(Source texts of formatted documents)
- Opening Delimiter -
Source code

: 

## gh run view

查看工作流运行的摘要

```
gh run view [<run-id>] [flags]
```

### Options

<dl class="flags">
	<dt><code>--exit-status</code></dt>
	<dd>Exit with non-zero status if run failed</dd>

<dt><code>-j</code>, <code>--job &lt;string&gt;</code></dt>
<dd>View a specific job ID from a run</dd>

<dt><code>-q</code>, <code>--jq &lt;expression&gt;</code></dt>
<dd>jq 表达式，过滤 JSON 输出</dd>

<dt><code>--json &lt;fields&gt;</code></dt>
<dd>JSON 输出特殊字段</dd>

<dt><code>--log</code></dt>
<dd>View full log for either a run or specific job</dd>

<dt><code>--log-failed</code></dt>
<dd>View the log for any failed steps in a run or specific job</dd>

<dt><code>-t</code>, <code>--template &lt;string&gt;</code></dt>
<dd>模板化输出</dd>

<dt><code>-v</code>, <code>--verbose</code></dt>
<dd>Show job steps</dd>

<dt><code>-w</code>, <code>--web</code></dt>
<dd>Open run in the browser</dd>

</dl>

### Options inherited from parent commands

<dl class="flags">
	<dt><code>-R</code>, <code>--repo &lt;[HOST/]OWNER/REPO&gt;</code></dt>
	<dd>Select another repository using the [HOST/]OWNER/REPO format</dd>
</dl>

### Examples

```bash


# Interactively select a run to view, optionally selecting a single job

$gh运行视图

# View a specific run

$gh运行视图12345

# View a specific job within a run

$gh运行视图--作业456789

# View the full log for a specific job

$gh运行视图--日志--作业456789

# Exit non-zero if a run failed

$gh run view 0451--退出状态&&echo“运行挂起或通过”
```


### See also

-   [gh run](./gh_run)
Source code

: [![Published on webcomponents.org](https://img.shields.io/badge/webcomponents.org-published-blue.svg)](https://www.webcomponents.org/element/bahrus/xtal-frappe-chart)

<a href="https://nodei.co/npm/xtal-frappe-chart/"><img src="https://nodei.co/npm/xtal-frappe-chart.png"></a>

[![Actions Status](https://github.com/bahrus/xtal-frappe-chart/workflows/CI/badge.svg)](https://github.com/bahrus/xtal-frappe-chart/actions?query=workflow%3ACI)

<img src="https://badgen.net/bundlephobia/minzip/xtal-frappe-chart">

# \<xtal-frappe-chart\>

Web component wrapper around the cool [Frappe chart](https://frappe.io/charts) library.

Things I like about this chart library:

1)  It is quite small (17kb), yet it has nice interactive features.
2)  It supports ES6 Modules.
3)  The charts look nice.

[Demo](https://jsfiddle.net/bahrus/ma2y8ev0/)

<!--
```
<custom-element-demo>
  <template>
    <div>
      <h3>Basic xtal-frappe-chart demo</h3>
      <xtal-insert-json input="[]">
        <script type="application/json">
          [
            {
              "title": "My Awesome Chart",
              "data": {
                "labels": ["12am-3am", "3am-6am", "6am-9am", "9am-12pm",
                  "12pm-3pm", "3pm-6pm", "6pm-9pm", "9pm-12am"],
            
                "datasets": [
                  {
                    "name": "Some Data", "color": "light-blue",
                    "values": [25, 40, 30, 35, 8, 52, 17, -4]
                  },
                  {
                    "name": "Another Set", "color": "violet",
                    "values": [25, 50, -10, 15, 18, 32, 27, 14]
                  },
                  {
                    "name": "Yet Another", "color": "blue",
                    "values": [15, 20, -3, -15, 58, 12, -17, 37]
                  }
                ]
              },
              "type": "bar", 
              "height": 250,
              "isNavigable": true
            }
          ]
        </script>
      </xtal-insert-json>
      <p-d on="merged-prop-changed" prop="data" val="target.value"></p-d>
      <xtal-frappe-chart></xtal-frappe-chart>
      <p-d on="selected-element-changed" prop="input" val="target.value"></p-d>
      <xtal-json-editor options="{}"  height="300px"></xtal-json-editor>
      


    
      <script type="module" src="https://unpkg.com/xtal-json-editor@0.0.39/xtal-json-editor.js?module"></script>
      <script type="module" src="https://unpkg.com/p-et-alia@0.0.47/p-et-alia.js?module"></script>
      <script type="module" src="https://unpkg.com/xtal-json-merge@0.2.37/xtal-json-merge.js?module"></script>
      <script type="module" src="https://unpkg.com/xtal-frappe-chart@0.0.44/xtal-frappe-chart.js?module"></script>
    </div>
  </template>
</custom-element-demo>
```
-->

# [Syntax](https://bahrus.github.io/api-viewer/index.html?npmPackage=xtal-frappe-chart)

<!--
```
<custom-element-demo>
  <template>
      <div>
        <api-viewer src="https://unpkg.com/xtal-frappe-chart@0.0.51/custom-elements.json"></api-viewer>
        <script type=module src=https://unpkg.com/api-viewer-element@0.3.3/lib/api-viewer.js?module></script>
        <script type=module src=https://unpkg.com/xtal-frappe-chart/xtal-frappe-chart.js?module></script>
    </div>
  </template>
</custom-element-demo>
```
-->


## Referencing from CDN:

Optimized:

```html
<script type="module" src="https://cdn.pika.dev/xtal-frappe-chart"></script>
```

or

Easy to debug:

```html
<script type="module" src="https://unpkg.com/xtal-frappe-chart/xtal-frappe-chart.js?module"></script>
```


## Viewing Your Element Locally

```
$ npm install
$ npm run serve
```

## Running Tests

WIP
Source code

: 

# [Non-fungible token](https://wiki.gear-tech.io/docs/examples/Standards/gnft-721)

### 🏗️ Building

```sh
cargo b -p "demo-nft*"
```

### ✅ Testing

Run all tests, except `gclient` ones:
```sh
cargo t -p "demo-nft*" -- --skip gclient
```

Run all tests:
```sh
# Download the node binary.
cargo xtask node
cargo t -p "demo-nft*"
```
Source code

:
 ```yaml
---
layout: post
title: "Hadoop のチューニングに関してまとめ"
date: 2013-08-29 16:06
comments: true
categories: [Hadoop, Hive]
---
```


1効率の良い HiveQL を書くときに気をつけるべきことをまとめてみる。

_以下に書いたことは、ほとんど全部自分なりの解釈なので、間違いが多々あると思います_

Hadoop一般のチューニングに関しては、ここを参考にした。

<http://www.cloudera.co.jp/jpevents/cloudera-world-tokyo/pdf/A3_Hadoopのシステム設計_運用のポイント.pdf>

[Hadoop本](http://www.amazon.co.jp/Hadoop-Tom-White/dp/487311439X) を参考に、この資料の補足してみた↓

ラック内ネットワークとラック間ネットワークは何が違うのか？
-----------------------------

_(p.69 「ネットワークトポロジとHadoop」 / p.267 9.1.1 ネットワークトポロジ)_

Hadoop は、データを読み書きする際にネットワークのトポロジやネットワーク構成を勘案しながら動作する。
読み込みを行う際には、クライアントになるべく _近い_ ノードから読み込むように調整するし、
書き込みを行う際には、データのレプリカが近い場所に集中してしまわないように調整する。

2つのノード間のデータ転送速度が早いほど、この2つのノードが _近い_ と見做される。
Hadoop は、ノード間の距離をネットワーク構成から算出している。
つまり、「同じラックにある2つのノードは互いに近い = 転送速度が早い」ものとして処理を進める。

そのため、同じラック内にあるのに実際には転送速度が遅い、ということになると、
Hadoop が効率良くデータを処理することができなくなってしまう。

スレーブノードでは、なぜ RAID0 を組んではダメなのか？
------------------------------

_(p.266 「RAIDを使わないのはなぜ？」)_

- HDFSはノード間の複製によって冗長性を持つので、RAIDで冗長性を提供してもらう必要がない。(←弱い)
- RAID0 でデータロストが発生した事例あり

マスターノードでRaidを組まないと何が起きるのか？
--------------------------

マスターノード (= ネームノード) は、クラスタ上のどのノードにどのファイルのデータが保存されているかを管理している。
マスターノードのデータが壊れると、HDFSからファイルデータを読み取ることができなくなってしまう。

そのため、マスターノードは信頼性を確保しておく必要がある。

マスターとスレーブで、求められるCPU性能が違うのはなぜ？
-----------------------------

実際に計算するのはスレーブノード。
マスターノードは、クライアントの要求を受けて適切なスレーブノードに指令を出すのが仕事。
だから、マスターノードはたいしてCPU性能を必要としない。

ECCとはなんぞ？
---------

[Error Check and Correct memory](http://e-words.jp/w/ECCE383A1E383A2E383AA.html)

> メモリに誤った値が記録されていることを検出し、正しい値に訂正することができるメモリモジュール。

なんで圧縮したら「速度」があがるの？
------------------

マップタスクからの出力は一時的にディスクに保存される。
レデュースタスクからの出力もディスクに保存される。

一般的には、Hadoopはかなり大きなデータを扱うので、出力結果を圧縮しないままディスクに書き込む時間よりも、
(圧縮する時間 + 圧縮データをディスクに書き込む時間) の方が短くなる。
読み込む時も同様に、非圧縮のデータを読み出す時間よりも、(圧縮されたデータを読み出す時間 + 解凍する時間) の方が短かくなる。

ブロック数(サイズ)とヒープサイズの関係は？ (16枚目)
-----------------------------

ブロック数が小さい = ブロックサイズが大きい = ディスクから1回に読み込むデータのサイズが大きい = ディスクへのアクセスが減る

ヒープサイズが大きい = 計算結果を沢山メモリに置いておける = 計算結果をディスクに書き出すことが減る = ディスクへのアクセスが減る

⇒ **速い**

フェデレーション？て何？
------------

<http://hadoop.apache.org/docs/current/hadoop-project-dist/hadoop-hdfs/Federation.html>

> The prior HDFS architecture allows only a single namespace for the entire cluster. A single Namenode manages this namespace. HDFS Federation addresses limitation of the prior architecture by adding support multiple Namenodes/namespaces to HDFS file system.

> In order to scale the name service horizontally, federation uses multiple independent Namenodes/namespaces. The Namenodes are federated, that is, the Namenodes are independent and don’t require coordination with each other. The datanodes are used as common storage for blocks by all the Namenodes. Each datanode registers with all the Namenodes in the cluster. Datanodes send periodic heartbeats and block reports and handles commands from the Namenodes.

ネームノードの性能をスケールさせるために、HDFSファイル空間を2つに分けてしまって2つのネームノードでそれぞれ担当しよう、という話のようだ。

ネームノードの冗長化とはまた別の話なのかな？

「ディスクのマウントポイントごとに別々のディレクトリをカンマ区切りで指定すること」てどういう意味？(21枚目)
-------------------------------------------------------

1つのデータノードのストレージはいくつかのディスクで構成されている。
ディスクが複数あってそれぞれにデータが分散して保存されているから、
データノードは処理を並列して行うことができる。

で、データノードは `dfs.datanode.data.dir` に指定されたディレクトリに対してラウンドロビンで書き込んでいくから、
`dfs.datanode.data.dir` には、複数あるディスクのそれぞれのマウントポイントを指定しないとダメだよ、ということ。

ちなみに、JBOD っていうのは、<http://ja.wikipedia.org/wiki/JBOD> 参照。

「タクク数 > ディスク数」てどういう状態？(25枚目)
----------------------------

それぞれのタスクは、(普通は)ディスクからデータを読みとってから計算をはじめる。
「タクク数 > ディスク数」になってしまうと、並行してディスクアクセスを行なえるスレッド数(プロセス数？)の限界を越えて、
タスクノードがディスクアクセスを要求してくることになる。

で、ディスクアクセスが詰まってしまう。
- Closing Delimiter -
Each line of the data that contains "input" belongs in the answer.

      <xtal-insert-json input="[]">
      <p-d on="selected-element-changed" prop="input" val="target.value"></p-d>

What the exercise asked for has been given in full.